Devlet bu kızlara eşit eğitim vermek zorunda olduğuna göre, artık bu yolu açmalıdır.

KÜRTÇE MESELESİ

Şu Kürtçe yasağı...

Kaldırırsak ne olur?

Müzik kasetlerinde yasak kaldırıldı, ne oldu?

Hiçbir şey.

Kürtçe televizyona izin verilirse de hiçbir şey olmaz.

Daha doğrusu bugünkünden farklı bir şey olmaz.

Yasak kaldırıldığı için var olan terör ne azalır, ne de artar...

Türkiye'nin artık bu takıntıdan da kurtulması gerekir.

Türkiye'nin dış politikada da hiç tartışmadığı bazı tabuları var.

Mesela, Fener Patrikhanesi'nin ‘‘ekümenik’’ durumu.
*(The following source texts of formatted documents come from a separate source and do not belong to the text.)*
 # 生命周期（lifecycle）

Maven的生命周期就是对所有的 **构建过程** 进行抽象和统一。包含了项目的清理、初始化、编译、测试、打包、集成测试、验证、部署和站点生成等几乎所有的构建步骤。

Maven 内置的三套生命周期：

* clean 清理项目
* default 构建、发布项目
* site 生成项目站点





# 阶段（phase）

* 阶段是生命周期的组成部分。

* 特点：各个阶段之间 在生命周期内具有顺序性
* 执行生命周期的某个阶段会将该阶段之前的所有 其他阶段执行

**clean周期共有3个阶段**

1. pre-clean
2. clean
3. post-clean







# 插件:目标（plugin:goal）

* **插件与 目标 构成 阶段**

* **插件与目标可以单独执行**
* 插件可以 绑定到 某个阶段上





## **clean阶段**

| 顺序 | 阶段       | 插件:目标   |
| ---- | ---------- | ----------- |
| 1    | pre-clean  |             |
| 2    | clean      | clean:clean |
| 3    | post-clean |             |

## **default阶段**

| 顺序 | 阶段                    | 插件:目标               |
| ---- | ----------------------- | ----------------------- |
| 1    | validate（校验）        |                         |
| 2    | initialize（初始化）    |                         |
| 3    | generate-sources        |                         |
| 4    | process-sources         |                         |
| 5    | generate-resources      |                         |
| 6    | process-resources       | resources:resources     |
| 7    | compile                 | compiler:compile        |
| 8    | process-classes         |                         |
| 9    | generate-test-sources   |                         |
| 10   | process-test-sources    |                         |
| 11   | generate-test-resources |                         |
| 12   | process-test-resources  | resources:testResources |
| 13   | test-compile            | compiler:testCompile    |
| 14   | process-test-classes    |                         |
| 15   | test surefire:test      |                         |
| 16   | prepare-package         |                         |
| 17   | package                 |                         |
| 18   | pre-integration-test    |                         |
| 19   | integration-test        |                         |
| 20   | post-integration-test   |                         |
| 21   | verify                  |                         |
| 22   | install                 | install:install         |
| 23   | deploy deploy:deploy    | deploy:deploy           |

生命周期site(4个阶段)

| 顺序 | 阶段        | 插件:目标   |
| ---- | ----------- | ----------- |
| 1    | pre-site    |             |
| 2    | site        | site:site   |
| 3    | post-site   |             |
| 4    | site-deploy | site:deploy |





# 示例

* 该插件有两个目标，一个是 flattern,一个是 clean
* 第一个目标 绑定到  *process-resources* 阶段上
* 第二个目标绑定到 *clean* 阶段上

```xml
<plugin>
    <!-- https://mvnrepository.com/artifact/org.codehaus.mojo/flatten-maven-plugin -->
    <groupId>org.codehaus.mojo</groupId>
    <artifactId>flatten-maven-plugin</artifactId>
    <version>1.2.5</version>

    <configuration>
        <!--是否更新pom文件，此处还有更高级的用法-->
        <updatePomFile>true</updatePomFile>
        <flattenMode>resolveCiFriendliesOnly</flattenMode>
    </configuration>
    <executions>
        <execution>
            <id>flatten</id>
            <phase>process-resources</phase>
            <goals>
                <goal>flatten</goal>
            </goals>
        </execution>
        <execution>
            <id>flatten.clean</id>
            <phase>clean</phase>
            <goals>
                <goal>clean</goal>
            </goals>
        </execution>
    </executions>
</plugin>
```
Bütün dünya bunu tanıyor, biz tanımıyoruz.

Tanısak ne olur?

Türkiye batar mı? Yoksa Yunanistan mı karışır?

Kuzey Irak'ta bir Kürt devleti kurulmasına, hiç tartışmadan neden karşıyız?

Bu konuda alternatif bir senaryomuz var mı?

Kürt devletiyle komşu olmak, Saddam'la komşu olmaktan daha mı kötüdür?

Hiç olmazsa tartışsak...

Türkiye uzun yıllar Erivan'ı tanımama politikasını izledi.

Şimdi Ermenistan'a karşı daha yumuşak bir politika izleneceği konusunda haberler geliyor.

Demek ki bir tabu yıkılıyor.

Ermenistan'la ilişki kurmak, ille de tarihteki olayları tanımak anlamına gelmiyor.

Ama bir bakarsınız, iyileşen ilişkiler, tarihin kavgalarını, onun bıraktığı izleri biraz yumuşatır.

O patikadan başka yerlere gidilir...

80 YIL

Türkiye Cumhuriyeti 80 yaşına yaklaşıyor.

Cumhuriyetin kuruluşunda yerleşen bazı tabular artık eskiyor.

O dönemde dokunulmaması gereken bazı konular, bugün artık dokunulabilecek mesafede.